Start of Data for analysis

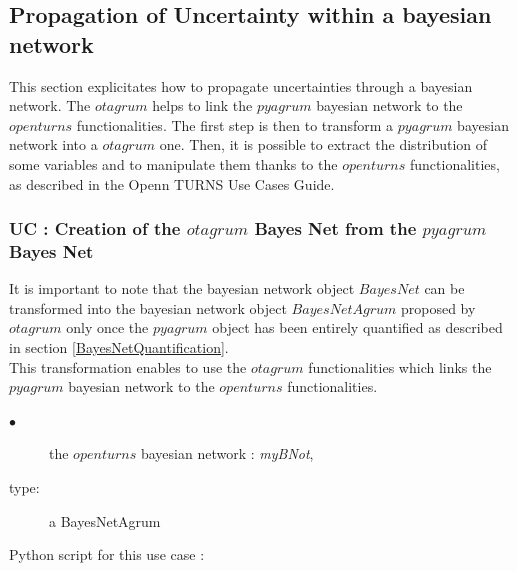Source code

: \newpage \subsection{Propagation of Uncertainty within a bayesian network} \label{BayesNetPropagation}

This section explicitates how to propagate uncertainties through a bayesian network. The $otagrum$ helps to link the $pyagrum$ bayesian network to the $openturns$ functionalities. The first step is then to transform a $pyagrum$ bayesian network into a $otagrum$ one. Then, it is possible to extract the distribution of some variables and to manipulate them thanks to the $openturns$ functionalities, as described in the Openn TURNS Use Cases Guide.




\subsubsection{UC : Creation of the $otagrum$ Bayes Net from the $pyagrum$ Bayes Net}

It is important to note that the bayesian network object $BayesNet$ can be transformed into the bayesian network object $BayesNetAgrum$ proposed by $otagrum$ only once the $pyagrum$ object has been entirely quantified as described in section \ref{BayesNetQuantification}.\\
This transformation enables to use the $otagrum$ functionalities which links the $pyagrum$ bayesian network to the $openturns$ functionalities.\\


{
  \begin{description}
  \item[$\bullet$] the $openturns$ bayesian network : {\itshape myBNot},
  \item[type:] a BayesNetAgrum
  \end{description}
}

\espace 

Python  script for this use case :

End of Data for analysis

Without the pictures, write out the lines from the beginning of the entries through the line with "of Uncertainty within".

• Answer box:
Source code

: \newpage \subsection{Propagation of Uncertainty within a bayesian network} \label{BayesNetPropagation}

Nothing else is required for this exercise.